There’s no way to properly document each and every group working with these tropes during that very specific time period. But groups like the Oblivians and the New Bomb Turks, their collective combination of sixties’ garage swagger and punk’s gap toothed sneer, severed as new templates.
Reductive in explaining the place Jewws had in the (very late) nineties, but considering the band didn’t record all that often and seemingly eschewed mounting multiple, huge nation wide tours, it becomes difficult to define the Houston based group in terms other than contrasting it with others performing around the same time.
Firstly, though, the group’s name needs to be dealt with. Yeah, it’s meant to be funny. And perhaps it is – though, certainly not offensive. But coming from a place that can’t be lousy with Semetic types and tossing it out as a joke intended to trouble some folks seems lame. No one should take issue with the group’s name apart from it actually just being less amusing than all involved previously figured.
But, that has nothing to do with the music represented over the course of the Jewws (guitarist and and singer Omari Yoshihiru, bassist Rebecca Gugarelli and drummer Matt Murillo) L' Explosion Du Son De Maintenant. Issued at the end of that wave of garage’s dissemination, the 2002 album trucks in tunes that may have been recorded ten years earlier. There’s a steady stream of raved up blues from “When Your Man is Gone” to “Just Blink, She’s Gone.”

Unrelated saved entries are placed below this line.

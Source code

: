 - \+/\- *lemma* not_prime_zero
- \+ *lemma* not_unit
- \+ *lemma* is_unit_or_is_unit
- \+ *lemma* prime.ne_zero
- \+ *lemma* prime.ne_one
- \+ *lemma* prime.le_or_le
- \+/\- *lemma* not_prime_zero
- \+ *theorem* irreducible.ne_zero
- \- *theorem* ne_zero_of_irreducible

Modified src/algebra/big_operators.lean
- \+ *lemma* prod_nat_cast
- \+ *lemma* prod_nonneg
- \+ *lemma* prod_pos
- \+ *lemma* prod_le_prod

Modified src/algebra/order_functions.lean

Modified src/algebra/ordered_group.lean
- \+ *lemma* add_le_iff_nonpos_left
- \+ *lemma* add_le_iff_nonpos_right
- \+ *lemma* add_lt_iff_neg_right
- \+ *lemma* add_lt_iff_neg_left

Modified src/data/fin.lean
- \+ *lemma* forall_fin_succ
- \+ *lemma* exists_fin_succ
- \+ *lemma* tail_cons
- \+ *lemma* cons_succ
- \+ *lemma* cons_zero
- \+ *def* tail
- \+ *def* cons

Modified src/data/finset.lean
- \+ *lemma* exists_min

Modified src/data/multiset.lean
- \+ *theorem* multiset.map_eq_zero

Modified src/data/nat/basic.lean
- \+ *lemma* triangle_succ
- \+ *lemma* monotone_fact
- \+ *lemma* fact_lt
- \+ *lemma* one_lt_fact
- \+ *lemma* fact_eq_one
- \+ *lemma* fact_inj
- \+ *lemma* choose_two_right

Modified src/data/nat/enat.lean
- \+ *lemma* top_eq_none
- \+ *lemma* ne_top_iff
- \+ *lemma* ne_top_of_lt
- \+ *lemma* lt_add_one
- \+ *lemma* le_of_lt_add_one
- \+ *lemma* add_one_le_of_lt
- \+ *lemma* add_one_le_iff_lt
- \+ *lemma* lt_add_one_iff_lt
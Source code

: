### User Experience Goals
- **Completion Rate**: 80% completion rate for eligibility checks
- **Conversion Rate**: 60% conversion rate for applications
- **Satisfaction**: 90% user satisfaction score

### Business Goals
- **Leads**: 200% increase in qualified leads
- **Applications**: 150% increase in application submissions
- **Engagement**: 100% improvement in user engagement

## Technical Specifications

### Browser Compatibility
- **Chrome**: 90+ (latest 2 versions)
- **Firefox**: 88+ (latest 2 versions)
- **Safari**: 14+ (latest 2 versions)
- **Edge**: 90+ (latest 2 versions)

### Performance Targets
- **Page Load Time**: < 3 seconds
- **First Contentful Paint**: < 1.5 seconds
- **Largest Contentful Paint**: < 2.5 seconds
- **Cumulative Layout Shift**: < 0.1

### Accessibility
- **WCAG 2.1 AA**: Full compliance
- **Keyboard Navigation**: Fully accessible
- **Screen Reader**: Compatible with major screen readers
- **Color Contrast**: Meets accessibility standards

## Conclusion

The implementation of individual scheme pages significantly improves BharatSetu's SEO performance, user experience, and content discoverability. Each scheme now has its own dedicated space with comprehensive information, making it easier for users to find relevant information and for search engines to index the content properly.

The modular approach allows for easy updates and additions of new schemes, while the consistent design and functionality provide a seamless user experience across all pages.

Sounding like the meeting place between Bo Diddley, Chuck Berry (or any other early rock and rollers) and re-imagined hard rock groups doesn’t make the Jewws all that unique. Or unique at all, actually. The minute long “Love in a Pill,” though, works to allow the band to make a claim on just being new-aged punkers.
It’s all a tremendous waste to dig this far down into the gut bucket of the genre(s). The Jewws aren’t a crummy band, but probably only for enthusiasts and collectors. Either way, though, they kinda rule when you need ‘em to…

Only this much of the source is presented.